Corporate conglomerates like Fox Books don't exactly have a sterling reputation for many small business employees who, after all, didn’t choose to work in that environment. However, what big corporations get right tends to be exactly where small businesses are weak. As long as care is taken not to go overboard with unnecessary bureaucracy, adopting key features will bring in easy wins for smaller maintenance departments.
First and foremost is a steadfast commitment to standardized work practices. You don’t often see the same rigorous adherence to written work instructions or defined processes at small facilities. While the benefits of standardization hardly need rehashing, many companies don’t make time to develop the documentation. If larger corporations have forms for everything, their smaller counterparts don’t have forms for anything. Any maintenance department stands to benefit from becoming more corporate in their approach to standardized work practices, even if it feels out of place for the size of the business.
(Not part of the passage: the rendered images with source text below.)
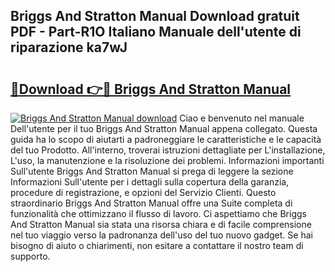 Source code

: ## Briggs And Stratton Manual Download gratuit PDF - Part-R1O Italiano Manuale dell'utente di riparazione ka7wJ

# <h2><a href="http://df9toz.blite.top/?on=Briggs+And+Stratton+Manual">🔗Download 👉🔴 Briggs And Stratton Manual</a></h2>

[![Briggs And Stratton Manual download](https://i.imgur.com/lujVjoI.png)](http://df9toz.blite.top/?on=Briggs+And+Stratton+Manual)
Ciao e benvenuto nel manuale Dell'utente per il tuo Briggs And Stratton Manual appena collegato. Questa guida ha lo scopo di aiutarti a padroneggiare le caratteristiche e le capacità del tuo Prodotto. All'interno, troverai istruzioni dettagliate per L'installazione, L'uso, la manutenzione e la risoluzione dei problemi. Informazioni importanti Sull'utente Briggs And Stratton Manual si prega di leggere la sezione Informazioni Sull'utente per i dettagli sulla copertura della garanzia, procedure di registrazione, e opzioni del Servizio Clienti. Questo straordinario Briggs And Stratton Manual offre una Suite completa di funzionalità che ottimizzano il flusso di lavoro. Ci aspettiamo che Briggs And Stratton Manual sia stata una risorsa chiara e di facile comprensione nel tuo viaggio verso la padronanza dell'uso del tuo nuovo gadget. Se hai bisogno di aiuto o chiarimenti, non esitare a contattare il nostro team di supporto.
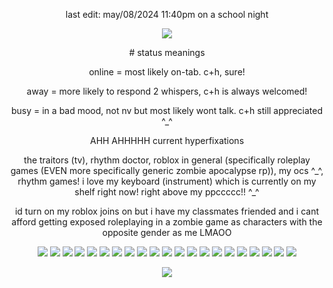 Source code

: 

<p align="center">
last edit: may/08/2024 11:40pm on a school night
</p>

<p align="center">
<img src="https://decohoard.carrd.co/assets/images/gallery23/5e2fd859.gif?v=3fd34f6c" />
</p>

<p align="center">
# status meanings
</p>

<p align="center">
online = most likely on-tab. c+h, sure!
</p>
<p align="center">
away = more likely to respond 2 whispers, c+h is always welcomed!
</p>
<p align="center">
busy = in a bad mood, not nv but most likely wont talk. c+h still appreciated ^_^
</p>

<p align="center">
AHH AHHHHH
current hyperfixations
</p>

<p align="center">
the traitors (tv), rhythm doctor, roblox in general (specifically roleplay games (EVEN more specifically generic zombie apocalypse rp)), my ocs ^_^, rhythm games! i love my keyboard (instrument) which is currently on my shelf right now! right above my ppccccc!! ^_^
</p>

<p align="center">
id turn on my roblox joins on but i have my classmates friended and i cant afford getting exposed roleplaying in a zombie game as characters with the opposite gender as me LMAOO
</p>


<p align="center">
<img src="https://64.media.tumblr.com/97a0c487981805269ed73917f48adb21/473928ea48888009-9f/s100x200/8367b381f5ffcb29552b1b7e349767bf7da34e81.pnj" /> <img src="https://64.media.tumblr.com/293eb680df1f28336a6824a60f7deb4f/tumblr_inline_rawmzhupqo1vefsve_500.jpg" /> <img src="https://raining-starss.neocities.org/plugplug%20(1).png" /> <img src="https://raining-starss.neocities.org/da%20(1).png" /> <img src="https://raining-starss.neocities.org/thebread%20(4).gif" /> <img src="https://64.media.tumblr.com/89658c6691c7538bd4d2cd0463e301e0/tumblr_inline_qiqp7blph41vefsve_500.png" /> <img src="https://64.media.tumblr.com/49d80028e43290621e4c71db3c417804/tumblr_inline_rawmzect9F1vefsve_500.jpg" /> <img src="https://supplies.ju.mp/assets/images/gallery02/cc5c571f.png?v=6a50b904" /> <img src="https://64.media.tumblr.com/e8440456acb50b507028b6378eeb6187/0a844093c4702aee-c0/s100x200/0cd31e85d122ef0197a3cd59e266b94fb3401725.gifv" /> <img src="https://64.media.tumblr.com/c35ab7db7fafde27e76ea18cbe308991/f1498ee937fc1ed0-bf/s100x200/5100b44511dd4c1b2d435d44d2e3b73d34c8b3d6.gifv" /> <img src="https://64.media.tumblr.com/18abcdac49b2a162cd9da4997daeff93/56838e9c58515ae2-51/s100x200/7bf99974704099ccbc56872ee73148eaa5345324.pnj" /> <img src="https://64.media.tumblr.com/b76b34e8d2c3e101593687a4796d9b58/56838e9c58515ae2-38/s100x200/17ab1ce68d4f214a3a1e4b8ef216cc89bac92544.pnj" /> <img src="https://64.media.tumblr.com/41649989dda8c5a8ae1adc6bb52ac2a8/0a844093c4702aee-a5/s100x200/2ceee4dfed8dd77e545bbe136b448786308a3135.gifv" /> <img src="https://64.media.tumblr.com/1f05704d0bb02629e4f0c9d2956d3f07/473928ea48888009-80/s100x200/de965c3755aa2cc768b659ab2a750e6bd101a16e.gifv" /> <img src="https://64.media.tumblr.com/51988c4913f8ee359dc919162c6bb975/473928ea48888009-50/s100x200/1f9afe4383ba4068201c09d4c00104f5fec3b658.gifv" /> <img src="https://64.media.tumblr.com/75f1cf07b98b2833a656cc82c6455e78/473928ea48888009-97/s100x200/9f3266c114ae863aed11722841f52ee48eed7e98.gifv" /> <img src="https://files.catbox.moe/rydc5q.gif" /> <img src="https://64.media.tumblr.com/a8dcea81b285606d6305c659aafcb7a4/473928ea48888009-bc/s100x200/19ca044945604fc3365801e0164d82a58fcac9ae.pnj" /> <img src="https://64.media.tumblr.com/222e3788d47e64c21a164be3e0459cb7/cbf1d710120a4937-48/s100x200/3744135456896a38698b00510e0ffce7fa6ec338.pnj" /> <img src="https://64.media.tumblr.com/9bb6ad2b41b2ca8bd4083caaa9afda74/7fbf3281a4714bc7-8d/s100x200/03b667657a67250f17c074261c4bb6aa0467b17a.gifv" /> <img src="https://64.media.tumblr.com/8db257366fc8585c17164cf803edc194/473928ea48888009-da/s100x200/7d01018150c4017156642f88eb1d111409130f06.jpg" />

<p align="center">
<img src="https://files.catbox.moe/x32of3.gif" />
</p>
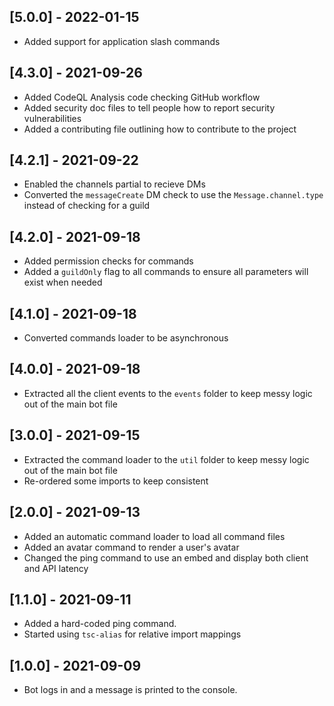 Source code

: ## **[5.0.0]** - 2022-01-15
* Added support for application slash commands

## **[4.3.0]** - 2021-09-26
* Added CodeQL Analysis code checking GitHub workflow
* Added security doc files to tell people how to report security vulnerabilities
* Added a contributing file outlining how to contribute to the project

## **[4.2.1]** - 2021-09-22
* Enabled the channels partial to recieve DMs
* Converted the `messageCreate` DM check to use the `Message.channel.type` instead of checking for a guild

## **[4.2.0]** - 2021-09-18
* Added permission checks for commands
* Added a `guildOnly` flag to all commands to ensure all parameters will exist when needed

## **[4.1.0]** - 2021-09-18
* Converted commands loader to be asynchronous

## **[4.0.0]** - 2021-09-18
* Extracted all the client events to the `events` folder to keep messy logic out of the main bot file

## **[3.0.0]** - 2021-09-15
* Extracted the command loader to the `util` folder to keep messy logic out of the main bot file
* Re-ordered some imports to keep consistent

## **[2.0.0]** - 2021-09-13
* Added an automatic command loader to load all command files
* Added an avatar command to render a user's avatar
* Changed the ping command to use an embed and display both client and API latency

## **[1.1.0]** - 2021-09-11
* Added a hard-coded ping command.
* Started using `tsc-alias` for relative import mappings

## **[1.0.0]** - 2021-09-09
* Bot logs in and a message is printed to the console.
A second area where smaller companies can improve is training. Large corporations are more generous in this regard, which is why they’re a great place to start for those with little experience. Small businesses should do as much as possible to copy the corporate philosophy. Ask your staff, and you’re likely to find that more (or even just some) formal training is at the top of their list of needs. An easy target for a maintenance department is 40 hours of paid training per technician per year, which is an industry best practice. A small company that provides quality training for their staff is a unicorn!
Human resources is a third area where small companies can take a few pages from the corporate playbook. From onboarding to performance reviews and exit interviews, the employee lifecycle is polished at large, established businesses. Touchpoints such as these help people feel secure in their jobs and allow for their concerns to be heard. And employees, current and prospective, are keenly aware when those elements are missing, particularly early on. Small shops can make a great first impression on new hires by presenting a schedule for their first two weeks on the job. Ultimately such practices are not particularly difficult to implement, so act big when it comes to HR.
If smaller companies like the Shop Around the Corner can benefit from copying their larger counterparts, the same advice applies to corporate Fox Books. While large corporations are slower to change by nature, management should strive to steer the business in a way that draws inspiration from smaller, more nimble enterprises.
One way is to allow individual sites as much autonomy as possible. Every plant has unique challenges. Operating experience, personnel, and even identical equipment can be drastically different depending on circumstances. As such, top-down decision-making is a recipe for inefficiency because rarely does one size really fit all.
A maintenance and reliability implementation requires strategy to be successful, and the essence of strategy is identifying strengths and weaknesses in order to derive an advantage. The advantages enjoyed by corporations of scale tend to be disadvantages typical of small business and vice versa. As with “You’ve Got Mail” (or any other rom-com), the moral of the story is as classic as it is cliche: ultimately, we’re all better off meeting in the middle.